Shy leaf (Aeschynomene viscidula), Leadplant (Amorpha fruticosa), Gray nicker (Caesalpinia crista), Partridge pea (Cassia chamaecrista), Bahama cassia (Cassia chapmanii), Sensitive plant (Cassia nictitans), Coffee senna (Cassia occidentalis), Eastern redbud (Cercis canadensis), Rattlebox (Crotalaria pallida), Dalea (Dalea carnea), Globe headed prairie clover (Dalea feayi), Summer farewell (Dalea pinnata), White prairie clover (Dalea pinnata var. adenopoda), Beggar's tick (Desmodium lineatum), Coral bean (Erythrina herbacea), Florida milk pea (Galactia floridana), White milk pea (Galactia elliottii), Sky-blue lupine (Lupinus diffusus), Sundial lupine (Lupinus perennis), Lady lupine (Lupinus villosus), Wild tamarind (Lysiloma bahamense), White sweet clover (Melilotus alba), Sour sweet clover (Melilotus indica), Blackbead (Pithecellobium keyense), Cat claw (Pithecellobium unguis-cati), Necklace pod (Sophora tomentosa), Southern pencil flower (Stylosanthes hamata), Crimson clover (Trifolium incarnatum), White clover (Trifolium repens), Vetch (Vicia acutifolia)

     Some more native legumes : (Rhyncosia reniformis), (Petalostemon pinnatum), (Lespedeza augustifolia).

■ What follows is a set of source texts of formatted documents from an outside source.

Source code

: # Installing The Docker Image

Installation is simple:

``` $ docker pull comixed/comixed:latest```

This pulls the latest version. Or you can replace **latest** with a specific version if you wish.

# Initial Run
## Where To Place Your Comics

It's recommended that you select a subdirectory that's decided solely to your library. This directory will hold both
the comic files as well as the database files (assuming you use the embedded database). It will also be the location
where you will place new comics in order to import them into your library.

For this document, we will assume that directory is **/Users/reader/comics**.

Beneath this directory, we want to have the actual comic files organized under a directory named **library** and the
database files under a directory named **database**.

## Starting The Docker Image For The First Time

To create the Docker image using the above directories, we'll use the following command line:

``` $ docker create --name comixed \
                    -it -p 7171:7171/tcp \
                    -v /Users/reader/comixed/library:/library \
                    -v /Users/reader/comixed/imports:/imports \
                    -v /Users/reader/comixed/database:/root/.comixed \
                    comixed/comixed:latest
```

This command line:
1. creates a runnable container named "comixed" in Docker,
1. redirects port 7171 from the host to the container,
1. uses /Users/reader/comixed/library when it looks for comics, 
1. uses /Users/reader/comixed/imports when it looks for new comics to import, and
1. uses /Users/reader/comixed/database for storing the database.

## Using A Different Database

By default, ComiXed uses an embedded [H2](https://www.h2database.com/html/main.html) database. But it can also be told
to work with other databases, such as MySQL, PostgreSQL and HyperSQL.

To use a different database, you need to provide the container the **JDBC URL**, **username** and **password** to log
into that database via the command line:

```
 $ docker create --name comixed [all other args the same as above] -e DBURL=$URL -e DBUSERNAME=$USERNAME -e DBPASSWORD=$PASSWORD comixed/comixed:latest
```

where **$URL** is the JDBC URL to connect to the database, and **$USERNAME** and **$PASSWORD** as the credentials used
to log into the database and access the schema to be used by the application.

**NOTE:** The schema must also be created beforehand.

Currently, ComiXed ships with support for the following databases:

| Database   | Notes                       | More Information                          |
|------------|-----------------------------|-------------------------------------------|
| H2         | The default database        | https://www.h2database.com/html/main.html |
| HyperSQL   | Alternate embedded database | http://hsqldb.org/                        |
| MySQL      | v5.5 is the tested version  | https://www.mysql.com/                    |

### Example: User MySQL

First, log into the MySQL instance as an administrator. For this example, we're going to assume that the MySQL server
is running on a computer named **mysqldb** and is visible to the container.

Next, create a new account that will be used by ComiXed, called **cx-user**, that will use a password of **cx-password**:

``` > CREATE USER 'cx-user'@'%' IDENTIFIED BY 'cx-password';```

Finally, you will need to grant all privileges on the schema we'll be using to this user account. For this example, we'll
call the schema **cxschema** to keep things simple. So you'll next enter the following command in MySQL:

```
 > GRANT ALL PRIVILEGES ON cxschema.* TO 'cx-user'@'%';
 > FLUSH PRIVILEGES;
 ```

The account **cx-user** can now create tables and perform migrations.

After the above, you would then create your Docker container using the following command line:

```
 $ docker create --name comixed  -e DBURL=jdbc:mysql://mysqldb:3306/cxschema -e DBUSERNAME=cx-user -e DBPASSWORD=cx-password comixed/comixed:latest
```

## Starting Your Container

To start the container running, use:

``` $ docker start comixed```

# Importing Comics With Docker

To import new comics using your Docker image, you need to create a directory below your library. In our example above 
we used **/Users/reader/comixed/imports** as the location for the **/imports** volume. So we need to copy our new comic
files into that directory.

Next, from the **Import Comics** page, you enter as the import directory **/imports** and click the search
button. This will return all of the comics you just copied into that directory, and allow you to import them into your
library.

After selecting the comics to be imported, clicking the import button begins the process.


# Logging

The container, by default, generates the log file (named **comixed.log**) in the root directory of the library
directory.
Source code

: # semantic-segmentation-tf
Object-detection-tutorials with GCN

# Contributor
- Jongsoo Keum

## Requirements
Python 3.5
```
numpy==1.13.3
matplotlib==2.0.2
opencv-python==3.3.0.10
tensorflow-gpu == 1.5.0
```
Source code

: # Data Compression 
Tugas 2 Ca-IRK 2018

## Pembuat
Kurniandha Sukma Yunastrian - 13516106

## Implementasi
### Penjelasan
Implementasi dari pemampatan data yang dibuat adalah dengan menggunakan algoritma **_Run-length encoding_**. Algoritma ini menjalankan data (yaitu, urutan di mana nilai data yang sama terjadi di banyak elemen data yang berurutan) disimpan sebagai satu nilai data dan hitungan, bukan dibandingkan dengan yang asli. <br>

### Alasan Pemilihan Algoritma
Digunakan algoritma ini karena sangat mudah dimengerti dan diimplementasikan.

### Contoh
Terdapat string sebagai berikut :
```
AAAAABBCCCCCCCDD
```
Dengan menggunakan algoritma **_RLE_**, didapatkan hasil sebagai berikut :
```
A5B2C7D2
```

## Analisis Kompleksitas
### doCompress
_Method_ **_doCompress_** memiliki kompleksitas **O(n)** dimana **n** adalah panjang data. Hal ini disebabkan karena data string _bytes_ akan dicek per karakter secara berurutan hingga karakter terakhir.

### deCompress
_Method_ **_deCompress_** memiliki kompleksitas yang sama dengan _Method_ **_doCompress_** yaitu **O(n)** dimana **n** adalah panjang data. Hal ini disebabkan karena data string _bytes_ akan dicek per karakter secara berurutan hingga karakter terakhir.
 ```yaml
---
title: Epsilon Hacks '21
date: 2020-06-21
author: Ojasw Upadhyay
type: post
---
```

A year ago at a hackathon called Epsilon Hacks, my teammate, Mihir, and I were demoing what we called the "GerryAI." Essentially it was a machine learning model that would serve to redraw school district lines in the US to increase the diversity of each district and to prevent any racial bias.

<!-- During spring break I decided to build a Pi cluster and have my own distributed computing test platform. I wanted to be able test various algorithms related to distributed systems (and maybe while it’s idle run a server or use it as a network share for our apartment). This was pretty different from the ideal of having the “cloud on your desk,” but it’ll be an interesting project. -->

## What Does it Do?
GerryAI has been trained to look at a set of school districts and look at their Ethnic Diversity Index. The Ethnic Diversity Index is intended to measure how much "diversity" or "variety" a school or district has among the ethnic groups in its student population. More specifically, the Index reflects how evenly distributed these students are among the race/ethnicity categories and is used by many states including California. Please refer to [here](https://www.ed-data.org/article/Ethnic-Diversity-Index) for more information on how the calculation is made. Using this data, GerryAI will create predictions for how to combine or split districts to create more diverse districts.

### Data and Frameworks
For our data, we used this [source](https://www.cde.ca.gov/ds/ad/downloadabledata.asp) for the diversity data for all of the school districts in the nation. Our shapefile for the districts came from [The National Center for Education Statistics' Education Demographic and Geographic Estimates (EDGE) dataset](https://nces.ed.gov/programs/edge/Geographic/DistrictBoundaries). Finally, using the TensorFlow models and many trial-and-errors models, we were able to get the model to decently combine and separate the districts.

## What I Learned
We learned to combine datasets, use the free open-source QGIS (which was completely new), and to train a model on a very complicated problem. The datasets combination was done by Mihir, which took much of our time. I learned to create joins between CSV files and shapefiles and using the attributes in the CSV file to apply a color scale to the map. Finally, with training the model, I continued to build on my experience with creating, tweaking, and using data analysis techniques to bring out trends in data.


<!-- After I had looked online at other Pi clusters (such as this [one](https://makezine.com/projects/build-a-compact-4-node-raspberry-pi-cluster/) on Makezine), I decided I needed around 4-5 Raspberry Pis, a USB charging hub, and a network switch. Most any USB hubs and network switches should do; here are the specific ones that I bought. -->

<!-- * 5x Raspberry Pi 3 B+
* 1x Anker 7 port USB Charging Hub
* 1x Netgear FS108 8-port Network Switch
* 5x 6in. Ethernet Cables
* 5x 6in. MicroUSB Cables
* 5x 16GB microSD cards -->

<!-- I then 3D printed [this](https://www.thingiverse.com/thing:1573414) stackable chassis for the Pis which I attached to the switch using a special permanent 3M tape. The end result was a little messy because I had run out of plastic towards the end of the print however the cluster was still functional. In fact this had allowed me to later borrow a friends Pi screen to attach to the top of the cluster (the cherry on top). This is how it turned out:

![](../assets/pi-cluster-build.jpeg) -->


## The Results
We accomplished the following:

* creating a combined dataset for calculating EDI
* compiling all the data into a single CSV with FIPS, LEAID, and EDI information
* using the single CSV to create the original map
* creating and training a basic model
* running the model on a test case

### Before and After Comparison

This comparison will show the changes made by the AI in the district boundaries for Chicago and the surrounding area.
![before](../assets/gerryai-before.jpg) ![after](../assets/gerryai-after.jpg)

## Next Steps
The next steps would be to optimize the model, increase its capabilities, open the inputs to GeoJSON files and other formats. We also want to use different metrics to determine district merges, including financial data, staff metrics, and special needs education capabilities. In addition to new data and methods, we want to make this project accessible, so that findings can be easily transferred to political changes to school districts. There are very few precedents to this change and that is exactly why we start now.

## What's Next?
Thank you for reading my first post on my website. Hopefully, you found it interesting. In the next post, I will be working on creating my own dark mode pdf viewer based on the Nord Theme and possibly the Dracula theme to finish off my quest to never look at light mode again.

Some data from Your Florida Backyard

Peanuts in Florida, Arachis hypogaea

Useful for : Food Production. Edible Parts, Animal Forage. Native to : Central America
     After careful consideration of what types of annuals might thrive in the harsh wet heat of the Florida summer, peanuts came up as an obvious choice. After some searching we were able to fine raw fresh peanuts, which were much cheaper than roasted. And taste kinda awful.
     According to IFAS, the harvesting time for peanuts vary widely depending on what commercial purpose the peanuts are to be used for. Apparently they can be harvested in as little as 60 days for the boiling market or as long as 180 days for the roasting market. They are grown largely in north Florida and are a huge cash crop for farmers. Most diseases can be reduced by crop rotation, keeping peanuts in an area not more often than once every four years.

Of course, those recommendations are for monoculture farms. Nothing much is said for the home gardener or for polycultures. I suspect peanuts would do very well in a polyculture, where Tobacco Spotted Wilt Virus would be non-existant.
     Another article from IFAS discusses a little about the techniques for growing peanuts on the farm, such as planting depth and row spacing. Peanuts should be planted no closer than six inches in rows and two inches deep in very loose, well-drained soil with a pH of 6 - 6.5. They should be planted after the last frost date and before the beginning of June in Florida.
     There is some discussion as to whether peanuts are perennial or not. In the northern part of the US they are for certain treated as annuals. Perennial peanut, an entirely different member of the peanut family, is a popular groundcover and forage in Florida. It also has little yellow flowers but does not form peanuts.